» **PROBLEM TO WORK ON**
Your answer should reproduce every line of the material in which the word "Bigl" occurs.

++++ DATA SHOWN

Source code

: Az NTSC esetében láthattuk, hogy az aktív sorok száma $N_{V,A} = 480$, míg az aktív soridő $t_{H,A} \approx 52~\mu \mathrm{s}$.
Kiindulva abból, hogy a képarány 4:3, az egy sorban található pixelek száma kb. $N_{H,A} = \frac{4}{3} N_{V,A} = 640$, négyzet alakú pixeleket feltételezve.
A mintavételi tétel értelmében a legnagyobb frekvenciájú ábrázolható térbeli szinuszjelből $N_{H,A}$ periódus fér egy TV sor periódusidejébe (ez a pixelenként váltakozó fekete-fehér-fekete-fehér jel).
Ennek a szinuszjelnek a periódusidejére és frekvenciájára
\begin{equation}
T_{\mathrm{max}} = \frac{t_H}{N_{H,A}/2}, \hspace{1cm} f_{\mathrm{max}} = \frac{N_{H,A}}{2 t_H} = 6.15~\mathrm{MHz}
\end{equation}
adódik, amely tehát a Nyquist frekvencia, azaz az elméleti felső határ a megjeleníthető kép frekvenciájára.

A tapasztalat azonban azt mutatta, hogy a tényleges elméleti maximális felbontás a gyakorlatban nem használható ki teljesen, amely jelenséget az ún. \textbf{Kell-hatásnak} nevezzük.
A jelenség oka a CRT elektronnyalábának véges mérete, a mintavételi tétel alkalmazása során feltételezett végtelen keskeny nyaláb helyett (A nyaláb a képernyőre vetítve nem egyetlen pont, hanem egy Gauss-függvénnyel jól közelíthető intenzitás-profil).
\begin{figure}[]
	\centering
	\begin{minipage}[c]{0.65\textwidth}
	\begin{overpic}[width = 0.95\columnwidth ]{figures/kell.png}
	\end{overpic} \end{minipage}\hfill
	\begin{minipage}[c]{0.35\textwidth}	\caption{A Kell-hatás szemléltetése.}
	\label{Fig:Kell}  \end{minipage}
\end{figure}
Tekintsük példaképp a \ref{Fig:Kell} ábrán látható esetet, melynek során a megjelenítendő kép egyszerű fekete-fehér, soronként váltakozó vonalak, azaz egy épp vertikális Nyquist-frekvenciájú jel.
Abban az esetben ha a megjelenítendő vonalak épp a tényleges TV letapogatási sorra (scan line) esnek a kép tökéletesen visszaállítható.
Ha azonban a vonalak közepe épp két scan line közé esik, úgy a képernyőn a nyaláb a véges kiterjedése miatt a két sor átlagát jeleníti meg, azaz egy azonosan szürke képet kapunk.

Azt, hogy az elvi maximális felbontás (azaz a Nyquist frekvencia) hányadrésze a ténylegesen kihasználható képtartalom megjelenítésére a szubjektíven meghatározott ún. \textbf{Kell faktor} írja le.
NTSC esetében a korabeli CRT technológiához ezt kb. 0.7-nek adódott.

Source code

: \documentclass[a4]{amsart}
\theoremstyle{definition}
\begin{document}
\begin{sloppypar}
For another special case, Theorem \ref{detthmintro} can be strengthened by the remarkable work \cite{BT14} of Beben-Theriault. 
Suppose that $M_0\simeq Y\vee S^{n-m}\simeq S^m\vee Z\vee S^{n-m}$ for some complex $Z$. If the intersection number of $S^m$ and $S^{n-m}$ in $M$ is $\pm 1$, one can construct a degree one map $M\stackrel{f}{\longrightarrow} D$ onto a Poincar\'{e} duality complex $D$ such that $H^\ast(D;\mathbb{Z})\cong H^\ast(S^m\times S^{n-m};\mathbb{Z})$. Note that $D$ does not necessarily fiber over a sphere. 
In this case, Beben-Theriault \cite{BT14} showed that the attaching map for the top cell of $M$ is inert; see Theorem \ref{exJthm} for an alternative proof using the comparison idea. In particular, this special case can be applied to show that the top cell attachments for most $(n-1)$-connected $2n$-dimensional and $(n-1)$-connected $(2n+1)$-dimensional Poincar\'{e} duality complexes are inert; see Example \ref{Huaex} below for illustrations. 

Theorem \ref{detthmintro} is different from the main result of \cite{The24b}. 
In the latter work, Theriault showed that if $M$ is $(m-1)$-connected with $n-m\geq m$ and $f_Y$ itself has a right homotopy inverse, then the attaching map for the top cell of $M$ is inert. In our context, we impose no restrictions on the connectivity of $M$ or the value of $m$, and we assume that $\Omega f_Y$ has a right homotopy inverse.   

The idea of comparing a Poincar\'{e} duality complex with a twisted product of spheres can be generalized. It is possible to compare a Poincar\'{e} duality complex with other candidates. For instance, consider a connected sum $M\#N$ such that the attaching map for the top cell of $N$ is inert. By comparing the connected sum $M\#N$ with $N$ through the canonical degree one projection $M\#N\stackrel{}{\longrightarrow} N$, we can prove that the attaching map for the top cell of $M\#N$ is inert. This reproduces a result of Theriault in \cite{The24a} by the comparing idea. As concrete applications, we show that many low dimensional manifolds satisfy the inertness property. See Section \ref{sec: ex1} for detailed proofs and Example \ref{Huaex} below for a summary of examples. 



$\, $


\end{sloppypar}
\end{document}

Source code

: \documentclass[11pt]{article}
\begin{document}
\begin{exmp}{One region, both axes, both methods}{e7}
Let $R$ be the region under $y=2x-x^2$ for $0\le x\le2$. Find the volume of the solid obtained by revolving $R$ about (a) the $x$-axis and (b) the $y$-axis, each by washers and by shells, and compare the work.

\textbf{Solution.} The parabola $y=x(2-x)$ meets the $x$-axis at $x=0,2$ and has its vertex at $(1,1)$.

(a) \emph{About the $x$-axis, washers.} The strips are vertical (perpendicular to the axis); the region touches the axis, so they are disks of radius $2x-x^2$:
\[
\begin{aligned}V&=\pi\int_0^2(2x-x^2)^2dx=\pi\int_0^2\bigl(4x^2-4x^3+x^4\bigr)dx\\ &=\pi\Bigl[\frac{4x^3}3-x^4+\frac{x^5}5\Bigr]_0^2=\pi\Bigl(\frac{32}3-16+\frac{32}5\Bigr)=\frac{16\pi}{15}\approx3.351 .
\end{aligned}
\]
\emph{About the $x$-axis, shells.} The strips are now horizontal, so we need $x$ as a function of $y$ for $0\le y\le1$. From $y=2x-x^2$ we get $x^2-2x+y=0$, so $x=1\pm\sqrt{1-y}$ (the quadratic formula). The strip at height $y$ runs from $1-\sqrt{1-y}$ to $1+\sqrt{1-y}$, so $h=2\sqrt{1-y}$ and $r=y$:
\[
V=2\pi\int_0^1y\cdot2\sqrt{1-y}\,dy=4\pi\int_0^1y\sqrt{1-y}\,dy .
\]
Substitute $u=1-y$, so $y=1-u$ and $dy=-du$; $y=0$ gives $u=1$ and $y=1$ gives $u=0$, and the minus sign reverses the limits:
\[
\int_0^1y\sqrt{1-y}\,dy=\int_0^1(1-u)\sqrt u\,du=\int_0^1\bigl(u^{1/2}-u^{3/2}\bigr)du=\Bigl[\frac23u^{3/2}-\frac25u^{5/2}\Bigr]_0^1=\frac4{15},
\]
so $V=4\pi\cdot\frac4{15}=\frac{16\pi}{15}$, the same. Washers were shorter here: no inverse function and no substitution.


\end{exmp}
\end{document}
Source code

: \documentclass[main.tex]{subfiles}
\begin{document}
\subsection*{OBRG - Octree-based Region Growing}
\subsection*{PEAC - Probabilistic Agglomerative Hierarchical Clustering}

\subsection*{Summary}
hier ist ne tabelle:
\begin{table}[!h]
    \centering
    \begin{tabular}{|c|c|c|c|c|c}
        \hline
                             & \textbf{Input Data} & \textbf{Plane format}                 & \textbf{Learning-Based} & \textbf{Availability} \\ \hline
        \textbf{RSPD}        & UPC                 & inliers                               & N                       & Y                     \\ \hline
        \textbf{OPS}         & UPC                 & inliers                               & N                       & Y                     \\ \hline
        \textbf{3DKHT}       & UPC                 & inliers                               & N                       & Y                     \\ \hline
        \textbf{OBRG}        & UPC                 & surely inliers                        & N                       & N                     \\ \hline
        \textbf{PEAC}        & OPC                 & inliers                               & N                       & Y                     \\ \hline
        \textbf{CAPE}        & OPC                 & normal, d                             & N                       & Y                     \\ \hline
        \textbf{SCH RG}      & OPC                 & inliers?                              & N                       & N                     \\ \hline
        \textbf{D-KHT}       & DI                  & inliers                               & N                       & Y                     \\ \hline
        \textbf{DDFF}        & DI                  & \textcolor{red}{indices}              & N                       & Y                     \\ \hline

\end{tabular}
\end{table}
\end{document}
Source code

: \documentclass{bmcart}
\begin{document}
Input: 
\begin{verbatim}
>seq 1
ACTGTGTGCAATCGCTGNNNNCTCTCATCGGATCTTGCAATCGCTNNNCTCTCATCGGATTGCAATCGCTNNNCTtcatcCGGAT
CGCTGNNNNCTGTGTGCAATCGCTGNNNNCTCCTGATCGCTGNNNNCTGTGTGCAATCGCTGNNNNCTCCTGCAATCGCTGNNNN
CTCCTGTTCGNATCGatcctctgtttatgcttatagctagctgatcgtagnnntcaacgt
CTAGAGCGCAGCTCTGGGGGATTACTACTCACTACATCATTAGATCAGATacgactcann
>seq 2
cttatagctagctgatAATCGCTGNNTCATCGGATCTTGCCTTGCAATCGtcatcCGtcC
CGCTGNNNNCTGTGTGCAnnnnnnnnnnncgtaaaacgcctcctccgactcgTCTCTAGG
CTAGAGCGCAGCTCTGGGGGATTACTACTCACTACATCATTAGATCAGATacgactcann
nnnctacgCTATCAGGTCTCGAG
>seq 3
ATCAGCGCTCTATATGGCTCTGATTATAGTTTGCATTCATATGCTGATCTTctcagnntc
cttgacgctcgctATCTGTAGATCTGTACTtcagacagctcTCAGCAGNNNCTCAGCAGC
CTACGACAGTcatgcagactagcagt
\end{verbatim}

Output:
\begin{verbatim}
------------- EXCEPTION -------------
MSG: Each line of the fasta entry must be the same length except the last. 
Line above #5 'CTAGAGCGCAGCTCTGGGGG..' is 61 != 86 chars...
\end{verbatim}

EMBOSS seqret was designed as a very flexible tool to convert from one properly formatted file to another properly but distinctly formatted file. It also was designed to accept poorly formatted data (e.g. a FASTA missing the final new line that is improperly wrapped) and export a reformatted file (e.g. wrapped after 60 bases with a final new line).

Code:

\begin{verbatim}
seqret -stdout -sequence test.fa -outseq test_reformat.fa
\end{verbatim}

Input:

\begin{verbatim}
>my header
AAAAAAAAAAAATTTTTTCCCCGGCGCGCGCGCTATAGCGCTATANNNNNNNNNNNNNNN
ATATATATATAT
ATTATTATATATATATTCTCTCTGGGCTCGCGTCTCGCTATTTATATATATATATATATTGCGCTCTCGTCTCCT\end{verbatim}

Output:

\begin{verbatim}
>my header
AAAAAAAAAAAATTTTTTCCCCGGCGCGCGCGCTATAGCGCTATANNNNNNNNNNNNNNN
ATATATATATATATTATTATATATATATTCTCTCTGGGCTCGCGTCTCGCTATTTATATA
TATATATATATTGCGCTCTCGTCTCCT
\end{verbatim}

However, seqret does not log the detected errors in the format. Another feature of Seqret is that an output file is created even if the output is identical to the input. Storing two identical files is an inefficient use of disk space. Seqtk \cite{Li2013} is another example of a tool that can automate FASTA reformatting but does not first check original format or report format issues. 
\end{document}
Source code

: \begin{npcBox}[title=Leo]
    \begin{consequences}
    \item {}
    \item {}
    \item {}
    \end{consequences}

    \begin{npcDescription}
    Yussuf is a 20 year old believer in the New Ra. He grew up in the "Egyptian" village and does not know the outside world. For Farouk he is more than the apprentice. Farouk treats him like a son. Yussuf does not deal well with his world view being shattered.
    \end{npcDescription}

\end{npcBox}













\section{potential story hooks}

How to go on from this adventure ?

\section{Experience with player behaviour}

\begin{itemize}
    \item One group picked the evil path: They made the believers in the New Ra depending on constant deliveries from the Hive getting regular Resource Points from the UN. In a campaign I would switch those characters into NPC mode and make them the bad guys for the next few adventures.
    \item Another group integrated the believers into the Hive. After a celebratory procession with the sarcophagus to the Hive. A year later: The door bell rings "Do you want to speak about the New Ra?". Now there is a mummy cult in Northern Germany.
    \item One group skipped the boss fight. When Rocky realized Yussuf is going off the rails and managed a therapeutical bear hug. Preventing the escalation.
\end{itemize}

++++++++

» **YOUR RESPONSE**
\begin{aligned}V&=\pi\int_0^2(2x-x^2)^2dx=\pi\int_0^2\bigl(4x^2-4x^3+x^4\bigr)dx\\ &=\pi\Bigl[\frac{4x^3}3-x^4+\frac{x^5}5\Bigr]_0^2=\pi\Bigl(\frac{32}3-16+\frac{32}5\Bigr)=\frac{16\pi}{15}\approx3.351 .
\int_0^1y\sqrt{1-y}\,dy=\int_0^1(1-u)\sqrt u\,du=\int_0^1\bigl(u^{1/2}-u^{3/2}\bigr)du=\Bigl[\frac23u^{3/2}-\frac25u^{5/2}\Bigr]_0^1=\frac4{15},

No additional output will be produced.